Philanthropy + Giving

Philanthropy and Giving

The focus of our development is to build a school dedicated to fully realizing our mission- a school that honors adolescence as a critical developmental window for learning essential academic, cognitive, social, and emotional skills, and a school that creates a thriving environment for students through a challenging, authentic curriculum centered on human ecology and engaging experiences designed specifically to promote self-awareness, community responsibility, and a sense of place.

Our goal is to reinvent education for adolescents in the modern world.

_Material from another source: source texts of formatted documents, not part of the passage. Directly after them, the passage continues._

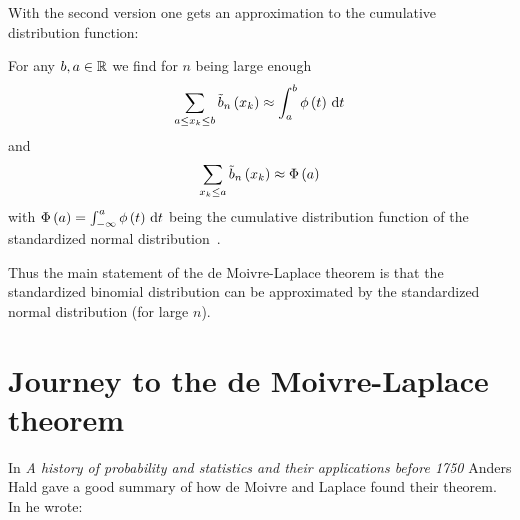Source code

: \noindent With the second version one gets an approximation to the cumulative distribution function:

\begin{theorem}
  For any $b,a \in \mathbb R$ we find for $n$ being large enough~\cite[p. 136]{georgii}\cite[p. 67]{irle}
  \begin{align}
    \sum_{a \le x_{k}\le b} \tilde b_{n}\left({x_{k}}\right) \approx \int_a^b \phi\left( {t} \right) \,\mathrm d{t}
  \end{align}
  and
  \begin{align}
    \sum_{x_{k} \le a} \tilde b_{n}\left({x_{k}}\right) \approx \Phi\left( {a} \right)
  \end{align}
  with $\Phi\left( {a} \right) = \int_{-\infty}^a \phi\left( {t} \right) \,\mathrm d{t}$ being the cumulative distribution function of the standardized normal distribution~\cite[p. 134]{georgii}.
\end{theorem}

Thus the main statement of the de Moivre-Laplace theorem is that the standardized binomial distribution can be approximated by the standardized normal distribution (for large $n$).



\section{Journey to the de Moivre-Laplace theorem}

In \emph{A history of probability and statistics and their applications before 1750} Anders Hald gave a good summary of how de Moivre and Laplace found their theorem. In \cite[pp. 469-470]{hald1} he wrote:

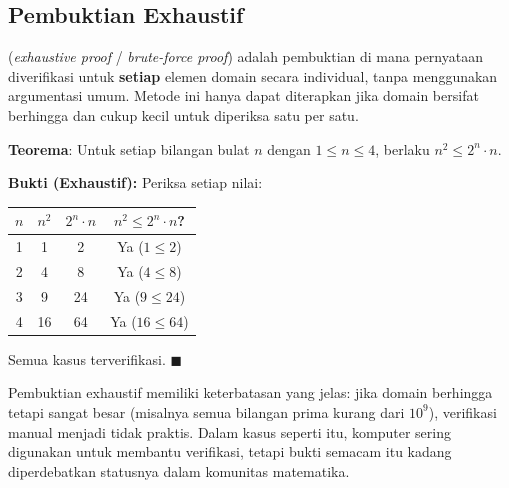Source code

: \subsection{Pembuktian Exhaustif}

\begin{definisi}
 (\textit{exhaustive proof} / \textit{brute-force proof}) adalah pembuktian di mana pernyataan diverifikasi untuk \textbf{setiap} elemen domain secara individual, tanpa menggunakan argumentasi umum. Metode ini hanya dapat diterapkan jika domain bersifat berhingga dan cukup kecil untuk diperiksa satu per satu.
\end{definisi}

\begin{contoh}
\textbf{Teorema}: Untuk setiap bilangan bulat $n$ dengan $1 \leq n \leq 4$, berlaku $n^2 \leq 2^n \cdot n$.

\textbf{Bukti (Exhaustif):} Periksa setiap nilai:
\begin{center}
\renewcommand{\arraystretch}{1.2}
\begin{tabular}{|c|c|c|c|}
\hline
$n$ & $n^2$ & $2^n \cdot n$ & $n^2 \leq 2^n \cdot n$? \\ \hline
1 & 1 & 2 & Ya ($1 \leq 2$) \\ \hline
2 & 4 & 8 & Ya ($4 \leq 8$) \\ \hline
3 & 9 & 24 & Ya ($9 \leq 24$) \\ \hline
4 & 16 & 64 & Ya ($16 \leq 64$) \\ \hline
\end{tabular}
\end{center}

Semua kasus terverifikasi. $\blacksquare$
\end{contoh}

\begin{catatan}
Pembuktian exhaustif memiliki keterbatasan yang jelas: jika domain berhingga tetapi sangat besar (misalnya semua bilangan prima kurang dari $10^9$), verifikasi manual menjadi tidak praktis. Dalam kasus seperti itu, komputer sering digunakan untuk membantu verifikasi, tetapi bukti semacam itu kadang diperdebatkan statusnya dalam komunitas matematika.
\end{catatan}
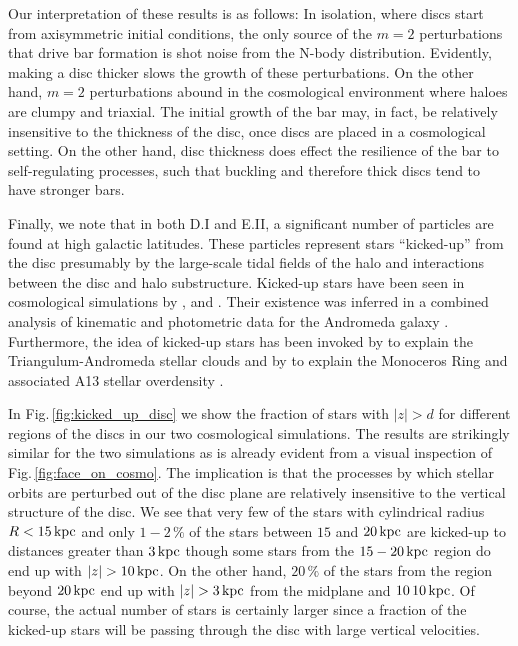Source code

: Our interpretation of these results is as follows: In isolation, where
discs start from axisymmetric initial conditions, the only source of
the $m=2$ perturbations that drive bar formation is shot noise from
the N-body distribution.  Evidently, making a disc thicker slows the
growth of these perturbations.  On the other hand, $m=2$ perturbations
abound in the cosmological environment where haloes are clumpy and
triaxial.  The initial growth of the bar may, in fact, be relatively
insensitive to the thickness of the disc, once discs are placed in a
cosmological setting.  On the other hand, disc thickness does effect
the resilience of the bar to self-regulating processes, such that
buckling and therefore thick discs tend to have stronger bars.

Finally, we note that in both D.I and E.II, a significant number of
particles are found at high galactic latitudes.  These particles
represent stars ``kicked-up'' from the disc presumably by the
large-scale tidal fields of the halo and interactions between the disc
and halo substructure.  Kicked-up stars have been seen in cosmological
simulations by \citet{purcell2010}, \citet{mccarthy2012} and
\citet{tissera2013}.  Their existence was inferred in a combined
analysis of kinematic and photometric data for the Andromeda galaxy
\citep{dorman2013}.  Furthermore, the idea of kicked-up stars has been
invoked by \citep{pricewhelan2015} to explain the Triangulum-Andromeda
stellar clouds \citep{rochapinto2003, martin2014} and by
\citep{sheffield2018, laporte_2018_low_latitude} to explain the Monoceros Ring \citep{yanny2000,
  newberg_2002} and associated A13 stellar overdensity
\citep{sharma2010}.

In Fig.\,\ref{fig:kicked_up_disc} we show the fraction of stars with
$|z|>d$ for different regions of the discs in our two cosmological
simulations.  The results are strikingly similar for the two
simulations as is already evident from a visual inspection of 
Fig.\,\ref{fig:face_on_cosmo}. The implication is that
the processes by which stellar orbits are
perturbed out of the disc plane are relatively insensitive to the
vertical structure of the disc.  We see that very few of the stars
with cylindrical radius $R<15\,{\rm kpc}$ and only $1-2\,\%$ of the
stars between $15$ and $20\,{\rm kpc}$ are kicked-up to distances
greater than $3\,{\rm kpc}$ though some stars from the $15-20\,{\rm
  kpc}$ region do end up with $|z|> 10\,{\rm kpc}$.  On the other
hand, $20\,\%$ of the stars from the region beyond $20\,{\rm kpc}$ end
up with $|z|> 3\,{\rm kpc}$ from the midplane and $10\,%
10\,{\rm kpc}$.  Of course, the actual number of stars is certainly
larger since a fraction of the kicked-up stars will be passing through
the disc with large vertical velocities.

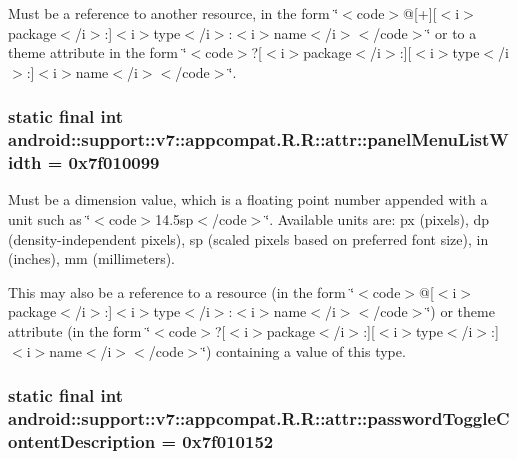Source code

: Must be a reference to another resource, in the form \char`\"{}$<$code$>$@\mbox{[}+\mbox{]}\mbox{[}$<$i$>$package$<$/i$>$:\mbox{]}$<$i$>$type$<$/i$>$:$<$i$>$name$<$/i$>$$<$/code$>$\char`\"{} or to a theme attribute in the form \char`\"{}$<$code$>$?\mbox{[}$<$i$>$package$<$/i$>$:\mbox{]}\mbox{[}$<$i$>$type$<$/i$>$:\mbox{]}$<$i$>$name$<$/i$>$$<$/code$>$\char`\"{}. \hypertarget{classandroid_1_1support_1_1v7_1_1appcompat_1_1_r_1_1attr_f15465044564f9da5d115965abc26bc0}{
\subsubsection[{panelMenuListWidth}]{\setlength{\rightskip}{0pt plus 5cm}static final int android::support::v7::appcompat.R.R::attr::panelMenuListWidth = 0x7f010099}}
\label{classandroid_1_1support_1_1v7_1_1appcompat_1_1_r_1_1attr_f15465044564f9da5d115965abc26bc0}


Must be a dimension value, which is a floating point number appended with a unit such as \char`\"{}$<$code$>$14.5sp$<$/code$>$\char`\"{}. Available units are: px (pixels), dp (density-independent pixels), sp (scaled pixels based on preferred font size), in (inches), mm (millimeters). 

This may also be a reference to a resource (in the form \char`\"{}$<$code$>$@\mbox{[}$<$i$>$package$<$/i$>$:\mbox{]}$<$i$>$type$<$/i$>$:$<$i$>$name$<$/i$>$$<$/code$>$\char`\"{}) or theme attribute (in the form \char`\"{}$<$code$>$?\mbox{[}$<$i$>$package$<$/i$>$:\mbox{]}\mbox{[}$<$i$>$type$<$/i$>$:\mbox{]}$<$i$>$name$<$/i$>$$<$/code$>$\char`\"{}) containing a value of this type. \hypertarget{classandroid_1_1support_1_1v7_1_1appcompat_1_1_r_1_1attr_7950f71800f19316e98e7a26a15d0ef4}{
\subsubsection[{passwordToggleContentDescription}]{\setlength{\rightskip}{0pt plus 5cm}static final int android::support::v7::appcompat.R.R::attr::passwordToggleContentDescription = 0x7f010152}}
\label{classandroid_1_1support_1_1v7_1_1appcompat_1_1_r_1_1attr_7950f71800f19316e98e7a26a15d0ef4}


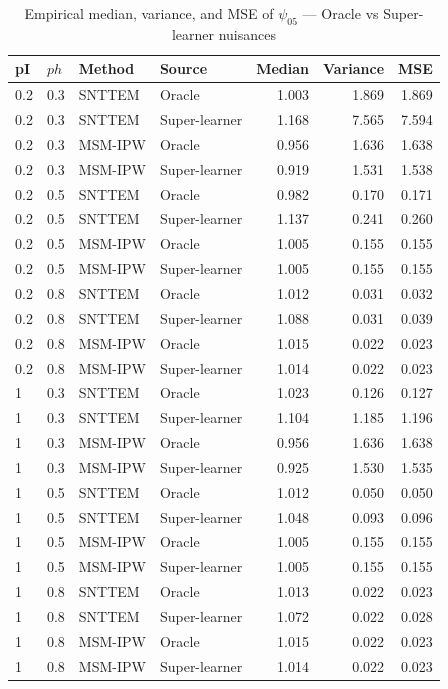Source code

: \documentclass{article}
\begin{document}
\begin{table}[ht]
\centering
\caption{Empirical median, variance, and MSE of $\psi_{05}$ --- Oracle vs Super-learner nuisances}
\begin{tabular}{ll l l r r r}
\toprule
pI & $ph$ & Method & Source & Median & Variance & MSE \\
\midrule
0.2 & 0.3 & SNTTEM & Oracle & 1.003 & 1.869 & 1.869 \\
0.2 & 0.3 & SNTTEM & Super-learner & 1.168 & 7.565 & 7.594 \\
0.2 & 0.3 & MSM-IPW & Oracle & 0.956 & 1.636 & 1.638 \\
0.2 & 0.3 & MSM-IPW & Super-learner & 0.919 & 1.531 & 1.538 \\
0.2 & 0.5 & SNTTEM & Oracle & 0.982 & 0.170 & 0.171 \\
0.2 & 0.5 & SNTTEM & Super-learner & 1.137 & 0.241 & 0.260 \\
0.2 & 0.5 & MSM-IPW & Oracle & 1.005 & 0.155 & 0.155 \\
0.2 & 0.5 & MSM-IPW & Super-learner & 1.005 & 0.155 & 0.155 \\
0.2 & 0.8 & SNTTEM & Oracle & 1.012 & 0.031 & 0.032 \\
0.2 & 0.8 & SNTTEM & Super-learner & 1.088 & 0.031 & 0.039 \\
0.2 & 0.8 & MSM-IPW & Oracle & 1.015 & 0.022 & 0.023 \\
0.2 & 0.8 & MSM-IPW & Super-learner & 1.014 & 0.022 & 0.023 \\
1 & 0.3 & SNTTEM & Oracle & 1.023 & 0.126 & 0.127 \\
1 & 0.3 & SNTTEM & Super-learner & 1.104 & 1.185 & 1.196 \\
1 & 0.3 & MSM-IPW & Oracle & 0.956 & 1.636 & 1.638 \\
1 & 0.3 & MSM-IPW & Super-learner & 0.925 & 1.530 & 1.535 \\
1 & 0.5 & SNTTEM & Oracle & 1.012 & 0.050 & 0.050 \\
1 & 0.5 & SNTTEM & Super-learner & 1.048 & 0.093 & 0.096 \\
1 & 0.5 & MSM-IPW & Oracle & 1.005 & 0.155 & 0.155 \\
1 & 0.5 & MSM-IPW & Super-learner & 1.005 & 0.155 & 0.155 \\
1 & 0.8 & SNTTEM & Oracle & 1.013 & 0.022 & 0.023 \\
1 & 0.8 & SNTTEM & Super-learner & 1.072 & 0.022 & 0.028 \\
1 & 0.8 & MSM-IPW & Oracle & 1.015 & 0.022 & 0.023 \\
1 & 0.8 & MSM-IPW & Super-learner & 1.014 & 0.022 & 0.023 \\
\bottomrule
\end{tabular}
\end{table}
\end{document}
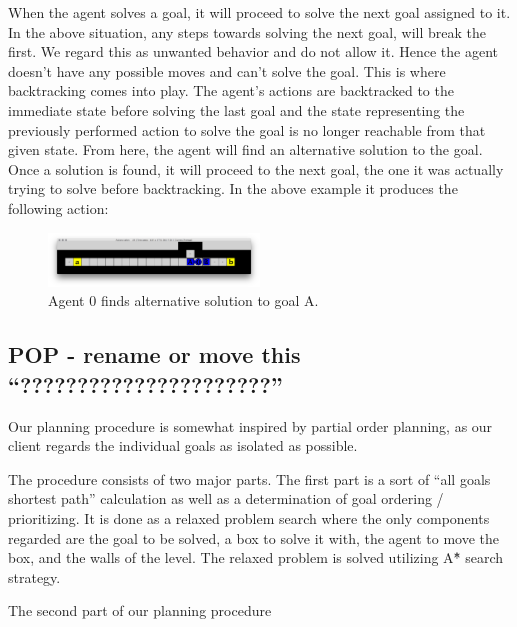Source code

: \documentclass[Main]{subfiles}
\begin{document}
When the agent solves a goal, it will proceed to solve the next goal assigned to it. In the above situation, any steps towards solving the next goal, will break the first. We regard this as unwanted behavior and do not allow it. Hence the agent doesn't have any possible moves and can't solve the goal. This is where backtracking comes into play. The agent's actions are backtracked to the immediate state before solving the last goal and the state representing the previously performed action to solve the goal is no longer reachable from that given state. From here, the agent will find an alternative solution to the goal. Once a solution is found, it will proceed to the next goal, the one it was actually trying to solve before backtracking. In the above example it produces the following action:
\begin{figure}[h!]
    \centering
    \includegraphics[width=0.5\textwidth]{backtrack2.png}
    \caption{Agent 0 finds alternative solution to goal A.}
    \label{fig:backtrack2}
\end{figure}






\subsection{POP - rename or move this ``??????????????????????'' }

Our planning procedure is somewhat inspired by partial order planning, as our client regards the individual goals as isolated as possible. 

The procedure consists of two major parts. The first part is a sort of ``all goals shortest path'' calculation as well as a determination of goal ordering / prioritizing. 
It is done as a relaxed problem search where the only components regarded are the goal to be solved, a box to solve it with, the agent to move the box, and the walls of the level. The relaxed problem is solved utilizing A\^{*} search strategy. 

The second part of our planning procedure  




\end{document}
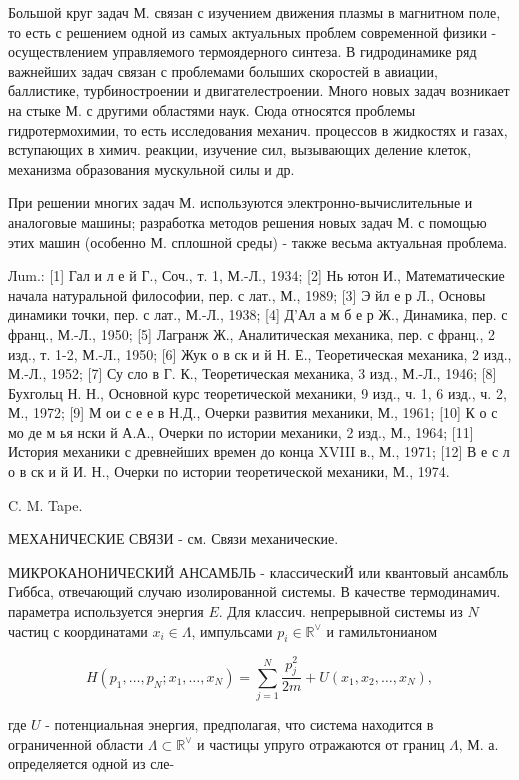 \documentclass[10pt]{article}
\begin{document}
Большой круг задач М. связан с изучением движения плазмы в магнитном поле, то есть с решением одной из самых актуальных проблем современной физики - осуществлением управляемого термоядерного синтеза. В гидродинамике ряд важнейших задач связан с проблемами болыших скоростей в авиации, баллистике, турбиностроении и двигателестроении. Много новых задач возникает на стыке М. с другими областями наук. Сюда относятся проблемы гидротермохимии, то есть исследования механич. процессов в жидкостях и газах, вступающих в химич. реакции, изучение сил, вызывающих деление клеток, механизма образования мускульной силы и др.



При решении многих задач М. используются электронно-вычислительные и аналоговые машины; разработка методов решения новых задач М. с помощью этих машин (особенно М. сплошной среды) - также весьма актуальная проблема.



Лum.: [1] Гал и л е й Г., Соч., т. 1, М.-Л., 1934; [2] Нь ютон И., Математические начала натуральной философии, пер. с лат., М., 1989; [3] Э йл е р Л., Основы динамики точки, пер. с лат., М.-Л., 1938; [4] Д'Ал а м б е р Ж., Динамика, пер. с франц., М.-Л., 1950; [5] Лагранж Ж., Аналитическая механика, пер. с франц., 2 изд., т. 1-2, М.-Л., 1950; [6] Жук о в ск и й Н. Е., Теоретическая механика, 2 изд., М.-Л., 1952; [7] Су сло в Г. К., Теоретическая механика, 3 изд., М.-Л., 1946; [8] Бухгольц Н. Н., Основной курс теоретической механики, 9 изд., ч. 1, 6 изд., ч. 2, М., 1972; [9] М ои с е е в Н.Д., Очерки развития механики, М., 1961; [10] К о с мо де м ья нски й А.А., Очерки по истории механики, 2 изд., М., 1964; [11] История механики с древнейших времен до конца XVIII в., М., 1971; [12] В е с л о в ск и й И. Н., Очерки по истории теоретической механики, М., 1974.



C. M. Tape.



МЕХАНИЧЕСКИЕ СВЯЗИ - см. Связи механические.



МИКРОКАНОНИЧЕСКИЙ АНСАМБЛЬ - классическиЙ или квантовый ансамбль Гиббса, отвечающий случаю изолированной системы. В качестве термодинамич. параметра используется энергия $E$. Для классич. непрерывной системы из $N$ частиц с координатами $x_{i} \in \Lambda$, импульсами $p_{i} \in \mathbb{R}^{\vee}$ и гамильтонианом



\[

H\left(p_{1}, \ldots, p_{N} ; x_{1}, \ldots, x_{N}\right)=\sum_{j=1}^{N} \frac{p_{j}^{2}}{2 m}+U\left(x_{1}, x_{2}, \ldots, x_{N}\right),

\]



где $U$ - потенциальная энергия, предполагая, что система находится в ограниченной области $\Lambda \subset \mathbb{R}^{\vee}$ и частицы упруго отражаются от границ $\Lambda$, М. а. определяется одной из сле-
\end{document}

At the same time, we are dedicated to creating a business that is dedicated to achieving the triple bottom line, where success is measured by positive social engagement, by environmental stewardship, and by a solid financial foundation. The basic financial goal of The Sage School is to operate a thriving business that is part of a restorative and regenerative local economy. Our financial plan includes focusing our budget on costs, creating diverse income streams, providing a tuition model that increases accessibility, and developing methods of integrating into the local economy through community assets, multi-use facilities, and robust partnerships.

The Sage School is still young. We are building and developing the strength and value of our programs, while constructing a financial model that is based on diversity and a genuine culture of investment. As investors, we want donors to feel connected to the school’s programs and educational mission, to understand how their contributions impact positive social and environmental action, and to see the growth and development of a thriving business model.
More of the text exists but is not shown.